Real World Data 01
Return to Topics page
We will take a small detour from the main path of the course.
So far we have seen multiple
uses of the gnrnd4
function to generate data that we can then use
in an RStudio session.
A reasonable question that
may have been in your mind would be
"Is gnrnd4
of use beyond this course?"
The answer is, "Yes, but only if you are teaching a similar course."
I use gnrnd4
because it allows me to generate different kinds of data
based on two or three key values. Furthermore,
using those key values, the same data values
can be generated on my web page, in your RStudio session, or
even on a TI-83/84 calculator by using a version of the
gnrnd4
program within the web page, within your RStudio session,
or on a TI-83/84 calculator, respectively.
All of that means that you as a student, in general, do not have
to type in a long list of data and I as an instructor can have you work with data that
is more than just of few items long.
In the real world, the data that we want to use, for either descriptive
or for inferential statistics, will most likely need to be read into a RStudio session.

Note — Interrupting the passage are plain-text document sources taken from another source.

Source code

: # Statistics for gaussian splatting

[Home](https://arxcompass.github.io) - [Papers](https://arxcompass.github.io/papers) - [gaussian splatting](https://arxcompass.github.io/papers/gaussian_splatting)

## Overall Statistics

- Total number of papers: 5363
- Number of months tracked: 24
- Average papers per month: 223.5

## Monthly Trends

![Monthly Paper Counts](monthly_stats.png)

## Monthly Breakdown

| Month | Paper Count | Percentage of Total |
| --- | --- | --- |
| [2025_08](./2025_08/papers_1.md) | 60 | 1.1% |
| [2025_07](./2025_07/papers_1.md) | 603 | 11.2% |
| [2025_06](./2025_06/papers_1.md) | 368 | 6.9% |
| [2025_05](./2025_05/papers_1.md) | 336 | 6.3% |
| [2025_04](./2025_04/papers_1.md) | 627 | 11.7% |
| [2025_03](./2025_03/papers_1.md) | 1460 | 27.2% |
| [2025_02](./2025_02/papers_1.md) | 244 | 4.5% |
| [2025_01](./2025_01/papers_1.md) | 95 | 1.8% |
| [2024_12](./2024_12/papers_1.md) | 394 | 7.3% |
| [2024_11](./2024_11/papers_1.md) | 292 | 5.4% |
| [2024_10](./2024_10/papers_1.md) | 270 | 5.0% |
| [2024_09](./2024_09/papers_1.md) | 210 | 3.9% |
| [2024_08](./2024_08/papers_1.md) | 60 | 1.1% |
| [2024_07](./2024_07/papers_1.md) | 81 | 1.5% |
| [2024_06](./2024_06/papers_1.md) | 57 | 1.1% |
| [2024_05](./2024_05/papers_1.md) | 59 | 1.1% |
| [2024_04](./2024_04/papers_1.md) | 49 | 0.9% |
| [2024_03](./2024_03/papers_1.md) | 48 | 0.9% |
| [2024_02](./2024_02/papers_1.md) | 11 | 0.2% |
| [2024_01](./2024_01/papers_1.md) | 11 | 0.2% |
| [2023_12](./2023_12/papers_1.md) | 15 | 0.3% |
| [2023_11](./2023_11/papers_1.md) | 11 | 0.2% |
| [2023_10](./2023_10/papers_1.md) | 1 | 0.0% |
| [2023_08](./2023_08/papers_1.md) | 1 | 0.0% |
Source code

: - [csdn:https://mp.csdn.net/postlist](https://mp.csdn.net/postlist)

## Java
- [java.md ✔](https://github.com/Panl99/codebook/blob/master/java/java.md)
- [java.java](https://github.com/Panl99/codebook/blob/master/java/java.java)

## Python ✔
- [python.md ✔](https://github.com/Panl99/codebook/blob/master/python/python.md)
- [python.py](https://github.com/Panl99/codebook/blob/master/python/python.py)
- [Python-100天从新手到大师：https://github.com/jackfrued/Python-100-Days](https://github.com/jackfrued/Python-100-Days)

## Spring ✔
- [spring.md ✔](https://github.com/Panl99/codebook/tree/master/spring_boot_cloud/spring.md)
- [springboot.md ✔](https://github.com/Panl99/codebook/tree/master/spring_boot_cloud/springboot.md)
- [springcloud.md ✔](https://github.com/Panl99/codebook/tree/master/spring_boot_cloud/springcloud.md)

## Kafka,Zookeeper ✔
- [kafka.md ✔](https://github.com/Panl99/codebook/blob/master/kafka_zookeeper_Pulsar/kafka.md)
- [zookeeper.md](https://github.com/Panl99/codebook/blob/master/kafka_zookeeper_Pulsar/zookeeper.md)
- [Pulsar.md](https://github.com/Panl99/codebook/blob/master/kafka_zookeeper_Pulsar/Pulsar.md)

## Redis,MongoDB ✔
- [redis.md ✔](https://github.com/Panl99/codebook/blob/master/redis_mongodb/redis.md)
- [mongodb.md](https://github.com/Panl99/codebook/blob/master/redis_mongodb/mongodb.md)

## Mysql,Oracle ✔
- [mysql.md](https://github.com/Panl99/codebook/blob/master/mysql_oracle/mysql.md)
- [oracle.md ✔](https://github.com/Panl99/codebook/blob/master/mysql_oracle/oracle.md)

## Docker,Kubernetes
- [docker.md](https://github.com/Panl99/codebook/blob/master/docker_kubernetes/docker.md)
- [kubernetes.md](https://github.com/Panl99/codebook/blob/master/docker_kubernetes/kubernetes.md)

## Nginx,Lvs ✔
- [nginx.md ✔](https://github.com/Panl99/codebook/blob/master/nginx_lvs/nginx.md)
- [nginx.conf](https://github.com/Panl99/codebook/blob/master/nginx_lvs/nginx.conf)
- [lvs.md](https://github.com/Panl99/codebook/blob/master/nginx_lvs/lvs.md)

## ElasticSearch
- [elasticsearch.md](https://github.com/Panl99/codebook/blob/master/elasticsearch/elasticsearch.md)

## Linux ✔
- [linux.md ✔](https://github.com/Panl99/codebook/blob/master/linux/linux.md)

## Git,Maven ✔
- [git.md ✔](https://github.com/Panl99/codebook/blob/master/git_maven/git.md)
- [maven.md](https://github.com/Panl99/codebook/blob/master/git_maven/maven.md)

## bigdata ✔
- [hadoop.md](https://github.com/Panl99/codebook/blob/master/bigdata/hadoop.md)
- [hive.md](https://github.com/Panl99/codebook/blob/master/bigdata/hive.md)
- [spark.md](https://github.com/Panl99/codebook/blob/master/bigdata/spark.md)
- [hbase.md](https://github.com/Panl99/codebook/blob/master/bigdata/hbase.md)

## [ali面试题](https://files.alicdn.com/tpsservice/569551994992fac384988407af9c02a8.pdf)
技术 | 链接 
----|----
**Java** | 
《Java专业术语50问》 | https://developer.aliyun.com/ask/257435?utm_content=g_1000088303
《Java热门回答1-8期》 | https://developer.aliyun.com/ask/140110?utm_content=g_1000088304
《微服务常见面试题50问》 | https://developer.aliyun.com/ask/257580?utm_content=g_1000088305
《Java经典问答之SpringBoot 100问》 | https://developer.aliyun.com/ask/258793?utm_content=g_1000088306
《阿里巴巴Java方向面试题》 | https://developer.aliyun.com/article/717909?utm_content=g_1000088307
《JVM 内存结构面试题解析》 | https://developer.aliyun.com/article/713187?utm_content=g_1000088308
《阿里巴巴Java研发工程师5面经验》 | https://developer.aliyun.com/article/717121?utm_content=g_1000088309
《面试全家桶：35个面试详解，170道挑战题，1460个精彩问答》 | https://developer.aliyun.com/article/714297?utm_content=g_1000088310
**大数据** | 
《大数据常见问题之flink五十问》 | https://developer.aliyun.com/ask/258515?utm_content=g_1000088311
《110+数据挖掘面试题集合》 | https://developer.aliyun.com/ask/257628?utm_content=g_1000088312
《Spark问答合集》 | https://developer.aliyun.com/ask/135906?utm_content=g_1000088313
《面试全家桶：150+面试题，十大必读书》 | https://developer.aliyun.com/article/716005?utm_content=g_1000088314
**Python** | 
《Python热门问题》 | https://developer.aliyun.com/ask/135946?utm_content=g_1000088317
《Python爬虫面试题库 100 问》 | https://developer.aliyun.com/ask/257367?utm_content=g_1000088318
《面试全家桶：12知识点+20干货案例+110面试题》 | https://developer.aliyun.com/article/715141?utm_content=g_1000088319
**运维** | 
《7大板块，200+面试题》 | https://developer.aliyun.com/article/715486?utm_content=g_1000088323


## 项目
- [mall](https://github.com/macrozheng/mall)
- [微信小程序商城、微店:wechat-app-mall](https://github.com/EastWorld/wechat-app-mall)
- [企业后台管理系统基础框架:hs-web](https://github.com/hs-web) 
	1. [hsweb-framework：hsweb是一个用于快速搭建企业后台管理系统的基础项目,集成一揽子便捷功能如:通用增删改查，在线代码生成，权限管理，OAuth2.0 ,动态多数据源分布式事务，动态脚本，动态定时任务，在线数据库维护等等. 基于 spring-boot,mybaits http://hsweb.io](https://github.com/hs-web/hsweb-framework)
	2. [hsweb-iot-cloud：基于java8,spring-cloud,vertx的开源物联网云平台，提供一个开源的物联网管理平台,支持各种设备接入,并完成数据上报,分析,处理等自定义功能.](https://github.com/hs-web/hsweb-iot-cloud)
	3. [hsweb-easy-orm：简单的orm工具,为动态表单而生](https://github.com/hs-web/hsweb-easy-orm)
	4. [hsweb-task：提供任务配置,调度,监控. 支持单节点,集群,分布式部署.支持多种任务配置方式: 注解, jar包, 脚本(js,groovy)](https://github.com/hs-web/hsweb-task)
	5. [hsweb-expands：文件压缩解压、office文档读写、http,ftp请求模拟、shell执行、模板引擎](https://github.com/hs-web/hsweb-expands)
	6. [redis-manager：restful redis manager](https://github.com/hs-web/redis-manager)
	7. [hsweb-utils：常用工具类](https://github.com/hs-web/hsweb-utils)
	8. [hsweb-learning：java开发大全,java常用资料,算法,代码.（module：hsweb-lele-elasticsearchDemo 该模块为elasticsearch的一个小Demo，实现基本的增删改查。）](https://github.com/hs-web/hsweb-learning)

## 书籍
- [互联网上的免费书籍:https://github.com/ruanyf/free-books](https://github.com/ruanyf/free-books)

For example, back in an earlier
page,
toward the bottom of the page, we
were given a revised link to a site that provides financial
data for Washtenaw County.
Figure 1 shows a part of that page.
Figure 1
If you click the link on that page, namely,
https://www.washtenaw.org/584/Open-Book,
you get a new page that contains, among other links, this link to Credit Card Charges:
Figure 1a
Clicking on the Credit Card Charges takes us to the
links shown in Figure 2.
This data is provided to anyone who wants it as part of an effort to keep the county's financial records
open to the public. We will use the 2015 Credit Card Charges
to demonstrate processing "real data" rather than the data that we get in
this course by using gnrnd4
.
This demonstration is meant just to broaden your view
of what can be done. Even though the data in the file is in pretty good shape
we will have to do a few slightly fancy things in order to
really use it. In doing so, we will be seeing (not learning) extra features of the R
language. This course is intended to teach the essentials of statistics.
It is not intended to teach any more about R
than you need to know in order to support learning those basics of statistics.
Therefore, it makes much more sense to limit ourselves to the
data produced by gnrnd4 and to leave really learning R
to a course designed and advertised to teach R.
In particular, you are not expected to be able to read data from a file
as part of this course.
|
Figure 2
We will start our work, as usual, inserting our USB drive.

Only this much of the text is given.